I think there's two pieces to that, right? Our execution was good, but, you know, you can feel the You know, you can feel the uncertainty or the, you know, the kind of the, the timidity that's out there in the marketplace. But we haven't seen that translate into, and actually, like, statistical deterioration of our closing metrics.

Kevin Kumar (VP)

Yep. That's helpful. Curious on the comment on logo adds. I know the focus has been more on expansion within existing customers, there's been some changes in the sales organization to focus on that. Was that kind of through the natural course of the sales process? I'm just curious if, you know, those were meaningful contributors to ACV. Thanks.

Alan Trefler (Founder and CEO)

Well, this is Alan. We do get inbound customers, meaningful organizations, that either have somebody who's worked with us somewhere else or, you know, see what, you know, leading companies are doing in the various industries. Those have been the basis of how we are and will in the future be adding new logos, you know, because, well, that's very consistent with our strategy. I will tell you that by giving ourselves the capacity to spend a lot more time with the several hundred customers that are critical to us and we have significant relationships with, we have absolutely uncovered the opportunity types that we had expected working with those companies, you know, and see both the upside and candidly are really, I think, building and continuing to improve great relationships with very important organizations.

You know, the strategy feels really good, particularly in a year that may be a little tougher.

Ken Stillwell (COO and CFO)

I would also add one other point to that, which is the.
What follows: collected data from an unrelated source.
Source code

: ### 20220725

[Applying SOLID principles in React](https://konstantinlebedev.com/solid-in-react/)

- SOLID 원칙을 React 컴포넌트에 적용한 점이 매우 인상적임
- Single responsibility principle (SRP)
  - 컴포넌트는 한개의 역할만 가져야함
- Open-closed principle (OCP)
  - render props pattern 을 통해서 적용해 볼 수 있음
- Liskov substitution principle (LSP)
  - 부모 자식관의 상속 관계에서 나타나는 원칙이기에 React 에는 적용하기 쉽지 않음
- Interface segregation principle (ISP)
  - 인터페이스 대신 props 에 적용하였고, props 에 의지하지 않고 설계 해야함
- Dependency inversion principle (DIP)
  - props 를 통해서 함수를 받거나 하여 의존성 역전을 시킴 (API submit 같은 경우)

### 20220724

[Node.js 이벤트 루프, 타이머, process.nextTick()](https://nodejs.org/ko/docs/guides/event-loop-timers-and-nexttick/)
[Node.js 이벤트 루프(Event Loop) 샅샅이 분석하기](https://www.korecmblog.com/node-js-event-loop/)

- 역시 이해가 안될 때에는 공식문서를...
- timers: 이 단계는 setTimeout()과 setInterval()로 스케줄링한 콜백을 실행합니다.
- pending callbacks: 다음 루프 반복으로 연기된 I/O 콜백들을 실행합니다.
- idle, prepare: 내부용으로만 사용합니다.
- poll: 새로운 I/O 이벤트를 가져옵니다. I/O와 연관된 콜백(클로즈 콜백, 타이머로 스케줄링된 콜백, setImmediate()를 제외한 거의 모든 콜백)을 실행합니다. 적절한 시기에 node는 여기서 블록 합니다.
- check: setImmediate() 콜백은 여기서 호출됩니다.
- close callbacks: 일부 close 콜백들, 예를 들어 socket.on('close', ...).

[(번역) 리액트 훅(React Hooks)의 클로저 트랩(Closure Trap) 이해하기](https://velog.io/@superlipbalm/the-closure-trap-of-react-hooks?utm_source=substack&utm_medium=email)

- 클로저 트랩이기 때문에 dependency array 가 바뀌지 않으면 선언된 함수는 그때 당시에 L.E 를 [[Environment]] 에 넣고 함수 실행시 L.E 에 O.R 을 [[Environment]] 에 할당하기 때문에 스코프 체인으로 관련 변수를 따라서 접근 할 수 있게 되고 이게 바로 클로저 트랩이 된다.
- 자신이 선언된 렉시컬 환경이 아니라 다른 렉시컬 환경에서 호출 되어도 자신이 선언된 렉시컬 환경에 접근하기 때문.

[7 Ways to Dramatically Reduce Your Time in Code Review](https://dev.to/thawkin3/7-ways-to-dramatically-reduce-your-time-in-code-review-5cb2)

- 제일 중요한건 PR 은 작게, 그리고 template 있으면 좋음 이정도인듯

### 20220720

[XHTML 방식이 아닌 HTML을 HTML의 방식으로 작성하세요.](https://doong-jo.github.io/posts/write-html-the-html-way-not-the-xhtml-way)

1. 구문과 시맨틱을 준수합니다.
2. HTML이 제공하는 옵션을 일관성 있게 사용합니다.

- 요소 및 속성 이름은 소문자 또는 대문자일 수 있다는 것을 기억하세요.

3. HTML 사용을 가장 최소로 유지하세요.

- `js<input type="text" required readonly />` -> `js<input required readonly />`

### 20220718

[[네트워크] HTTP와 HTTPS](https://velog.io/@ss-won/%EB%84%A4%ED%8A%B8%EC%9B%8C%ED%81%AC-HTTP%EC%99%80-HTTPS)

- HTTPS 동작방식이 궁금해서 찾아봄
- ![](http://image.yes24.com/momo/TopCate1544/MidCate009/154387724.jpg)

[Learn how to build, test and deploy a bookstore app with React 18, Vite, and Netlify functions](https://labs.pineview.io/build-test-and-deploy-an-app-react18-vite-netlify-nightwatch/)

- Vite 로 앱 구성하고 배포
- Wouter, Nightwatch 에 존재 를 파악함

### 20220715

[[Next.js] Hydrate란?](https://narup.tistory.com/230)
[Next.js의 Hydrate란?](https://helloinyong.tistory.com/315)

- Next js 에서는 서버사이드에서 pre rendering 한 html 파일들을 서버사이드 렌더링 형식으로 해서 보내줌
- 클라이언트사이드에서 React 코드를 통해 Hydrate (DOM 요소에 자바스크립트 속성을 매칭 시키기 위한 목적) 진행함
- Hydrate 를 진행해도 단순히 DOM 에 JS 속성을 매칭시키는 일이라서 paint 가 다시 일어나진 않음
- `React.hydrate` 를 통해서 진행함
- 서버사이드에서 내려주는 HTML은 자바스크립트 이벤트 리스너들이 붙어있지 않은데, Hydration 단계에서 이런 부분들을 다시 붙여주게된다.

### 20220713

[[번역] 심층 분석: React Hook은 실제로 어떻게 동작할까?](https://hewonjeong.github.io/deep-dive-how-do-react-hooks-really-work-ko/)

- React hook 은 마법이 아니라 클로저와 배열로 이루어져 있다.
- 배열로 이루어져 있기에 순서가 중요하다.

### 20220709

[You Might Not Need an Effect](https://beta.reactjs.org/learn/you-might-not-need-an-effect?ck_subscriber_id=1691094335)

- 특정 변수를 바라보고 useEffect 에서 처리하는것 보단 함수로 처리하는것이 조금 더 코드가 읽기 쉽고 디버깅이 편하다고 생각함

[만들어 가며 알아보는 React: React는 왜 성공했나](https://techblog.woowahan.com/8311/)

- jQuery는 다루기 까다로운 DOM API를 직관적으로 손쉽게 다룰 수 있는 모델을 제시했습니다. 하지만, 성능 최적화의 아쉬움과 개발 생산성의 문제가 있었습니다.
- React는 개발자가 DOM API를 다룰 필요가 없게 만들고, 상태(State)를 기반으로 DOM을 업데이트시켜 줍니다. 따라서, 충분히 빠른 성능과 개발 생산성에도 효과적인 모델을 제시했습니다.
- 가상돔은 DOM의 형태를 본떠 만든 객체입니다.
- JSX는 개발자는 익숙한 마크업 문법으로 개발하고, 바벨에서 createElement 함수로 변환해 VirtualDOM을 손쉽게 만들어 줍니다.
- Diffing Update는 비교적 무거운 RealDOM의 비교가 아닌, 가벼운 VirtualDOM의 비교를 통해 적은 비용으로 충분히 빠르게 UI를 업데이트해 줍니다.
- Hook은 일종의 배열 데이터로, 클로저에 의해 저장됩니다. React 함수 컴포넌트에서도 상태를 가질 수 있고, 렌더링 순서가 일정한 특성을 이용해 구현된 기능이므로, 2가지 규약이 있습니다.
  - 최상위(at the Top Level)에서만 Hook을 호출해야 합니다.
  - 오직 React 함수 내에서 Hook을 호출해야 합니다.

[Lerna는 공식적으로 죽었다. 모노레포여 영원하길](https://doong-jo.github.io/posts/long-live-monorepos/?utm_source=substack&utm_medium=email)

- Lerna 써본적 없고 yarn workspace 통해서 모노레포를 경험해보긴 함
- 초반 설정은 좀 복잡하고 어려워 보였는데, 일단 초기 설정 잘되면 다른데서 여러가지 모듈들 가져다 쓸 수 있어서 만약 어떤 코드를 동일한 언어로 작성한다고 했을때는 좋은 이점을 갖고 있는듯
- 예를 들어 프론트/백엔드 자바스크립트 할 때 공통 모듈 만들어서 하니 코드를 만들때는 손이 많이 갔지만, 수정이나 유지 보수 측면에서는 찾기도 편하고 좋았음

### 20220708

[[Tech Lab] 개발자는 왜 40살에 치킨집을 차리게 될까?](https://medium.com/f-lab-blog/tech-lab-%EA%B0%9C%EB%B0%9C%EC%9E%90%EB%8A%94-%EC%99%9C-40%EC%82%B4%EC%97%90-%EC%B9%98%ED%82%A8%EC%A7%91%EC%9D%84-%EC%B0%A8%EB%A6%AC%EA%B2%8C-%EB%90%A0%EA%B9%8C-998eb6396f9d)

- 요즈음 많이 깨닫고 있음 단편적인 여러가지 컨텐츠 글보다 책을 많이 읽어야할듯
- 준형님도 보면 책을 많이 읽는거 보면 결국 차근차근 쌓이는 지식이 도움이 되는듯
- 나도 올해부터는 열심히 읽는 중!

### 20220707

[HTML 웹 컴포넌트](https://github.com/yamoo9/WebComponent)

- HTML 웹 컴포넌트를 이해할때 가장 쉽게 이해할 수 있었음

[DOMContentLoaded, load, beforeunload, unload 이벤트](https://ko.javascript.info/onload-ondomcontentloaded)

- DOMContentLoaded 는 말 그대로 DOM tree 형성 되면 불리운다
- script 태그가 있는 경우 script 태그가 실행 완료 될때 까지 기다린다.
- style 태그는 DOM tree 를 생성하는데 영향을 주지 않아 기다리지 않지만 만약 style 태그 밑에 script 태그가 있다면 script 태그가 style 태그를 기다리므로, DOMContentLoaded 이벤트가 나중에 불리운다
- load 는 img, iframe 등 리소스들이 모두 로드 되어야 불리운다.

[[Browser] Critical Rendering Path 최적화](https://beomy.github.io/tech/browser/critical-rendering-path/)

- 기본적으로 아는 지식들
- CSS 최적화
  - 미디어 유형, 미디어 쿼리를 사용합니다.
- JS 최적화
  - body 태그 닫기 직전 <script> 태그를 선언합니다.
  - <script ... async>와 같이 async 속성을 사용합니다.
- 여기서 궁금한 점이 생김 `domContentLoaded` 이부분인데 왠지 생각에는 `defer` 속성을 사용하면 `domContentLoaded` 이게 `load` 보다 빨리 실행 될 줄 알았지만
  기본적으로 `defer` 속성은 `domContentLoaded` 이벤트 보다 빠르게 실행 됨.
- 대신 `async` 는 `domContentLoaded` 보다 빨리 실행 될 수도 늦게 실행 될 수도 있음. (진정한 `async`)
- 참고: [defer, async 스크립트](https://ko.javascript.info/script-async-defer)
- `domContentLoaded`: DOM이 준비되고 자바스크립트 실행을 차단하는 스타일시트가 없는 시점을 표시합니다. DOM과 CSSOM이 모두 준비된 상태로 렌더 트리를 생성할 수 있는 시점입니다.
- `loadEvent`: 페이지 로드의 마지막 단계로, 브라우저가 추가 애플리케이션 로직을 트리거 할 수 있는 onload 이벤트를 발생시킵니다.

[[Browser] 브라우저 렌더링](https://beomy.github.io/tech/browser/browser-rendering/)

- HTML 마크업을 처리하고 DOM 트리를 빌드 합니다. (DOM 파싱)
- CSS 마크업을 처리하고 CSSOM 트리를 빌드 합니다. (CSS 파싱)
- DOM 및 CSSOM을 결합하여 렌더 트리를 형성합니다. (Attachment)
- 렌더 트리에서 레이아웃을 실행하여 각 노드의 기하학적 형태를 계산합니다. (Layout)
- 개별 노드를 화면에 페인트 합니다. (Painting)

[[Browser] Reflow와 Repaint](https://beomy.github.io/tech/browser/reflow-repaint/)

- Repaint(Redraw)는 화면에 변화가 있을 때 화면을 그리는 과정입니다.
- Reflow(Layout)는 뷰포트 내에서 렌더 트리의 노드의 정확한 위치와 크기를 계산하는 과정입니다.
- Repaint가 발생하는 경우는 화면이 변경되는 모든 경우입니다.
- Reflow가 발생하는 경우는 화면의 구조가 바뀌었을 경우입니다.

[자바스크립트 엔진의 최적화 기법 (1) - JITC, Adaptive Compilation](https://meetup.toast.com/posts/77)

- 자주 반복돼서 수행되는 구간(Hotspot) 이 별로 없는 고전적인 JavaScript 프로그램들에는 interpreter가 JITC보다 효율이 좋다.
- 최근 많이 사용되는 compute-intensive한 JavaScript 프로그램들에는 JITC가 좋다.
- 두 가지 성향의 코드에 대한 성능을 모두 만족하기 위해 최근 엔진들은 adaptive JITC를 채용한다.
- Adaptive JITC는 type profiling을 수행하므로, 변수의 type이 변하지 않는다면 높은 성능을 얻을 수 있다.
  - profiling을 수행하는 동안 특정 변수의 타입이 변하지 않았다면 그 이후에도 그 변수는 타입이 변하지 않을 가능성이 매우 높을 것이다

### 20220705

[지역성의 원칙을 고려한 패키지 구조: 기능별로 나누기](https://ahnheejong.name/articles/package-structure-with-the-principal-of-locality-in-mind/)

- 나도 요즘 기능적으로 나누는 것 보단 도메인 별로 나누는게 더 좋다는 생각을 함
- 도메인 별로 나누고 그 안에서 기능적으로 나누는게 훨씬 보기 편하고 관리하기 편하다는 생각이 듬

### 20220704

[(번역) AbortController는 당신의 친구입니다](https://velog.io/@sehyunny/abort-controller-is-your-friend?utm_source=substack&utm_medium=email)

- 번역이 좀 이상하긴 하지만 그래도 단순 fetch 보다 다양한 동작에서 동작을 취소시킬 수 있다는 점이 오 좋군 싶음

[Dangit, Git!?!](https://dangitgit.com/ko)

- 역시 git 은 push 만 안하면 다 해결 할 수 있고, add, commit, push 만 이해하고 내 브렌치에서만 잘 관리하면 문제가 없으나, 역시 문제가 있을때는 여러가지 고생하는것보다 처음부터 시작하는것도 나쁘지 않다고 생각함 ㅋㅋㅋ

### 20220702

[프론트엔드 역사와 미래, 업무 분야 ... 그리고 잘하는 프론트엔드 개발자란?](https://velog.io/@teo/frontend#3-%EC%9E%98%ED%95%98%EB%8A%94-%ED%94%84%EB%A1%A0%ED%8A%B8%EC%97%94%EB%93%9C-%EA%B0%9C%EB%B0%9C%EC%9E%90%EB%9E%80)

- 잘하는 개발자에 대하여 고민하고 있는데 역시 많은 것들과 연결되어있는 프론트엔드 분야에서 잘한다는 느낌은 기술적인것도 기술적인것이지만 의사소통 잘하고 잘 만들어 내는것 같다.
You know, I wanted to be very clear because I think that there are some people that heard the message of our strategy that we were not entertaining new logos or that somehow new clients were not important to Pega. That is not true. It's just not where the majority of our focus is because we think the opportunity is with our existing clients. But as Alan said, there are lots of companies out there that look just like our clients that are not current clients of Pega. Sometimes we find them, sometimes they find us. I think that that's that will continue to happen. I just wanted to make sure that that was, that nuance was clear.

Kevin Kumar (VP)

Great. Thank you both.

Ken Stillwell (COO and CFO)

Thank you.

Operator (participant)

Next question, Rishi Jaluria with RBC Capital Markets, please go ahead.

Richard Poland (Assistant VP of Equity Research)

Hi, this is Richard Poland for Rishi Jaluria. Thanks for taking my question. I guess the first one is just a two-part question around generative AI and kind of what you're doing on that lane. It's a really exciting opportunity. Just kinda, if you could, just elaborate a little bit on how you're differentiating against the other generative AI-type solutions out there. Just a follow-up on that is just how you think about the monetization opportunity long term? Thanks.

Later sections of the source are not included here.